** PROVIDED MATERIAL follows **
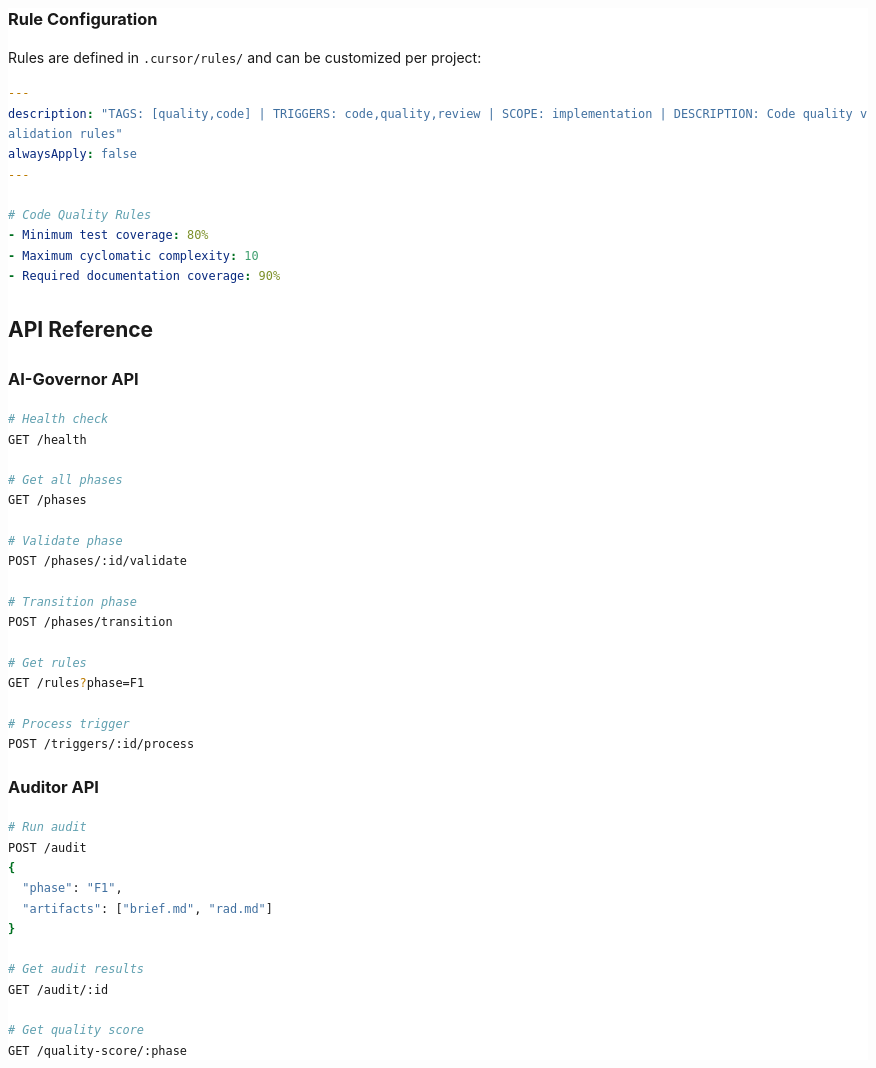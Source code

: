 ### Rule Configuration

Rules are defined in `.cursor/rules/` and can be customized per project:

```yaml
---
description: "TAGS: [quality,code] | TRIGGERS: code,quality,review | SCOPE: implementation | DESCRIPTION: Code quality validation rules"
alwaysApply: false
---

# Code Quality Rules
- Minimum test coverage: 80%
- Maximum cyclomatic complexity: 10
- Required documentation coverage: 90%
```

## API Reference

### AI-Governor API

```bash
# Health check
GET /health

# Get all phases
GET /phases

# Validate phase
POST /phases/:id/validate

# Transition phase
POST /phases/transition

# Get rules
GET /rules?phase=F1

# Process trigger
POST /triggers/:id/process
```

### Auditor API

```bash
# Run audit
POST /audit
{
  "phase": "F1",
  "artifacts": ["brief.md", "rad.md"]
}

# Get audit results
GET /audit/:id

# Get quality score
GET /quality-score/:phase
```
** End of PROVIDED MATERIAL **
◆ TO DO
Filter the data for the string "score" and copy every line that has it.

◆ RESPONSE TO THE EXERCISE
# Get quality score
GET /quality-score/:phase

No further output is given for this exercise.